**SOURCE MATERIAL**
───
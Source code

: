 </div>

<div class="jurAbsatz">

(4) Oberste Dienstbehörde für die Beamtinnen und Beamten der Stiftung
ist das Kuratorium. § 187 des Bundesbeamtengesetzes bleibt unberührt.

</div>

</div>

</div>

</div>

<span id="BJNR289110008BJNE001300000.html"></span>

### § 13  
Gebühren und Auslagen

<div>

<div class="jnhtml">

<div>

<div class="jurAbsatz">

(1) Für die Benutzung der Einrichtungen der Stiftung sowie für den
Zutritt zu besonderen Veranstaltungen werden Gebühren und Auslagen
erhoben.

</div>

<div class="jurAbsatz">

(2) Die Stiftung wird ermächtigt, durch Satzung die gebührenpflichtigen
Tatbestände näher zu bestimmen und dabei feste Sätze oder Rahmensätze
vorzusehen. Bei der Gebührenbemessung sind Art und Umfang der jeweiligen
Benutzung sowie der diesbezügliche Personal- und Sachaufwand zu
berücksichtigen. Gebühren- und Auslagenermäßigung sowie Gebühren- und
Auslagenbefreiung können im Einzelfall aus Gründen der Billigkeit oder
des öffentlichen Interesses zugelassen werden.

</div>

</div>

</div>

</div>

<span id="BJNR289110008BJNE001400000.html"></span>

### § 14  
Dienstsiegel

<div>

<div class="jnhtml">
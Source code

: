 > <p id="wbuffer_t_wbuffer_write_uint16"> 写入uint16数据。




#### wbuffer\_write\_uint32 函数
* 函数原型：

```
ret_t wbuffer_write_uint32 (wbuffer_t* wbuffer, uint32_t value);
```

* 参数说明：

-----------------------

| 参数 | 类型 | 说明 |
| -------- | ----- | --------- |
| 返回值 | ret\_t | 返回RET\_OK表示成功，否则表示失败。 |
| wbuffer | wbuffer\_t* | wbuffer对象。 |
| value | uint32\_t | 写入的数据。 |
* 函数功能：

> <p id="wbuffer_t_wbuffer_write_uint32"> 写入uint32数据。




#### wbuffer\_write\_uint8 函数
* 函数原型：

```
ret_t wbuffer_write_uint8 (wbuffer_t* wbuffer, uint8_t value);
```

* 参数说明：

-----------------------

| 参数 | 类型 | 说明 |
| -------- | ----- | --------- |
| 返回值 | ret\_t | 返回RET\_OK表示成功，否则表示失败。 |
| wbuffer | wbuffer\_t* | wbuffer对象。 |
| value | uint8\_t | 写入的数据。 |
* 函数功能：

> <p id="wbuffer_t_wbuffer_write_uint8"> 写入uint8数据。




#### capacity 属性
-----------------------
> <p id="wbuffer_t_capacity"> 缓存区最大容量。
───
**REQUIRED ACTION**
Produce the entries above once more, identical in every detail.

**RESULT OF THE TASK**
Source code

: </div>

<div class="jurAbsatz">

(4) Oberste Dienstbehörde für die Beamtinnen und Beamten der Stiftung
ist das Kuratorium. § 187 des Bundesbeamtengesetzes bleibt unberührt.

</div>

</div>

</div>

</div>

<span id="BJNR289110008BJNE001300000.html"></span>

### § 13  
Gebühren und Auslagen

<div>

<div class="jnhtml">

<div>

<div class="jurAbsatz">

(1) Für die Benutzung der Einrichtungen der Stiftung sowie für den
Zutritt zu besonderen Veranstaltungen werden Gebühren und Auslagen
erhoben.

</div>

<div class="jurAbsatz">

(2) Die Stiftung wird ermächtigt, durch Satzung die gebührenpflichtigen
Tatbestände näher zu bestimmen und dabei feste Sätze oder Rahmensätze
vorzusehen. Bei der Gebührenbemessung sind Art und Umfang der jeweiligen
Benutzung sowie der diesbezügliche Personal- und Sachaufwand zu
berücksichtigen. Gebühren- und Auslagenermäßigung sowie Gebühren- und
Auslagenbefreiung können im Einzelfall aus Gründen der Billigkeit oder
des öffentlichen Interesses zugelassen werden.

</div>

</div>

</div>

</div>

<span id="BJNR289110008BJNE001400000.html"></span>

### § 14  
Dienstsiegel

<div>

<div class="jnhtml">
Source code

: > <p id="wbuffer_t_wbuffer_write_uint16"> 写入uint16数据。




#### wbuffer\_write\_uint32 函数
* 函数原型：

```
ret_t wbuffer_write_uint32 (wbuffer_t* wbuffer, uint32_t value);
```

* 参数说明：

-----------------------

| 参数 | 类型 | 说明 |
| -------- | ----- | --------- |
| 返回值 | ret\_t | 返回RET\_OK表示成功，否则表示失败。 |
| wbuffer | wbuffer\_t* | wbuffer对象。 |
| value | uint32\_t | 写入的数据。 |
* 函数功能：

> <p id="wbuffer_t_wbuffer_write_uint32"> 写入uint32数据。




#### wbuffer\_write\_uint8 函数
* 函数原型：

```
ret_t wbuffer_write_uint8 (wbuffer_t* wbuffer, uint8_t value);
```

* 参数说明：

-----------------------

| 参数 | 类型 | 说明 |
| -------- | ----- | --------- |
| 返回值 | ret\_t | 返回RET\_OK表示成功，否则表示失败。 |
| wbuffer | wbuffer\_t* | wbuffer对象。 |
| value | uint8\_t | 写入的数据。 |
* 函数功能：

> <p id="wbuffer_t_wbuffer_write_uint8"> 写入uint8数据。




#### capacity 属性
-----------------------
> <p id="wbuffer_t_capacity"> 缓存区最大容量。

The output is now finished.